Data loaded successfully.


In [33]:
# Preparing triplets
def prepare_triplets_task2(data):
    triplets = []
    grouped = data.groupby('qid')
    for qid, group in grouped:
        question = group['question'].values[0]
        positives = group[group['label'] == 1]
        negatives = group[group['label'] == 0]
        num_samples = min(len(positives), len(negatives))
        positives = positives.sample(n=num_samples)
        negatives = negatives.sample(n=num_samples)
        for pos, neg in zip(positives.itertuples(), negatives.itertuples()):
            triplets.append((question, pos[3], neg[3]))
    print(f"Prepared {len(triplets)} triplets.")
    return triplets

# Prepare triplets for training and dev/test datasets
training_triplets = prepare_triplets_task2(training_data)
dev_test_triplets = prepare_triplets_task2(dev_test_data)



Prepared 8182 triplets.
Prepared 2873 triplets.


#### **Model Specification**
We advanced to a more complex Siamese network architecture, incorporating an embedding layer to convert words into dense vectors and an LSTM layer to capture sequential dependencies and contextual information within the sentences. This model also includes dense and dropout layers to further process the LSTM output and prevent overfitting. Similar to Task 1, we used a custom distance layer to calculate the squared Euclidean distances and employed the triplet loss function to train the model. The decision to use LSTM layers aims to leverage their strength in handling sequential data, making this architecture potentially more powerful for capturing sentence similarities.

In [34]:
#Custom Distance Layers
class DistanceLayerTask2(Layer):
    def __init__(self, **kwargs):
        super().__init__(**kwargs)

    def call(self, inputs):
        anchor, positive, negative = inputs
        positive_dist = tf.reduce_sum(tf.square(anchor - positive), axis=1, keepdims=True)
        negative_dist = tf.reduce_sum(tf.square(anchor - negative), axis=1, keepdims=True)
        return tf.concat([positive_dist, negative_dist], axis=1)

In [35]:
# Custom loss function
def triplet_loss_task2(margin=1.0):
    def loss(y_true, y_pred):
        positive_dist = y_pred[:, 0]
        negative_dist = y_pred[:, 1]
        return tf.maximum(positive_dist - negative_dist + margin, 0)
    return loss

In [36]:
def build_siamese_nn_task2(input_shape, vocab_size, embedding_dim, lstm_units):
    input = Input(shape=(input_shape,))
    x = Embedding(vocab_size, embedding_dim, input_length=input_shape)(input)
    x = LSTM(lstm_units, return_sequences=False)(x)
    x = Dense(256, activation='relu')(x)
    x = BatchNormalization()(x)
    x = Dropout(0.5)(x)
    return Model(inputs=input, outputs=x)

In [37]:
def siamese_model_task2(input_shape, vocab_size, embedding_dim, lstm_units):
    base_nn = build_siamese_nn_task2(input_shape, vocab_size, embedding_dim, lstm_units)

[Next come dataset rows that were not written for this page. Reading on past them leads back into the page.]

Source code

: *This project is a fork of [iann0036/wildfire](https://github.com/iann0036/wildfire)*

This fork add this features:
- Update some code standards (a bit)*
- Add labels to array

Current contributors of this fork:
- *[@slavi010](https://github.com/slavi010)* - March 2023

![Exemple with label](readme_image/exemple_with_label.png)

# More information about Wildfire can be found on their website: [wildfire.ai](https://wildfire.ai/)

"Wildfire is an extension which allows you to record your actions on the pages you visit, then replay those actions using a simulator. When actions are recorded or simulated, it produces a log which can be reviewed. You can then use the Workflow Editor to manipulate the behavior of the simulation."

    anchor_input = Input(shape=(input_shape,))
    positive_input = Input(shape=(input_shape,))
    negative_input = Input(shape=(input_shape,))

    anchor_embedding = base_nn(anchor_input)
    positive_embedding = base_nn(positive_input)
    negative_embedding = base_nn(negative_input)

    distances = DistanceLayerTask2()([anchor_embedding, positive_embedding, negative_embedding])

    model = Model(inputs=[anchor_input, positive_input, negative_input], outputs=distances)
    model.compile(optimizer=Adam(learning_rate=0.001), loss=triplet_loss_task2(margin=1.0))
    return model

In [38]:
# Vectorizing function
def vectorize_text_task2(data, tokenizer=None, max_len=100):
    if tokenizer is None:
        tokenizer = Tokenizer()
        tokenizer.fit_on_texts(data)

    sequences = tokenizer.texts_to_sequences(data)
    padded_sequences = pad_sequences(sequences, maxlen=max_len, padding='post', truncating='post')

    return padded_sequences, tokenizer

In [39]:
# defining training function
def train_model_task2(model, triplets, tokenizer, max_len=100):
    questions = [triplet[0] for triplet in triplets]
    positives = [triplet[1] for triplet in triplets]
    negatives = [triplet[2] for triplet in triplets]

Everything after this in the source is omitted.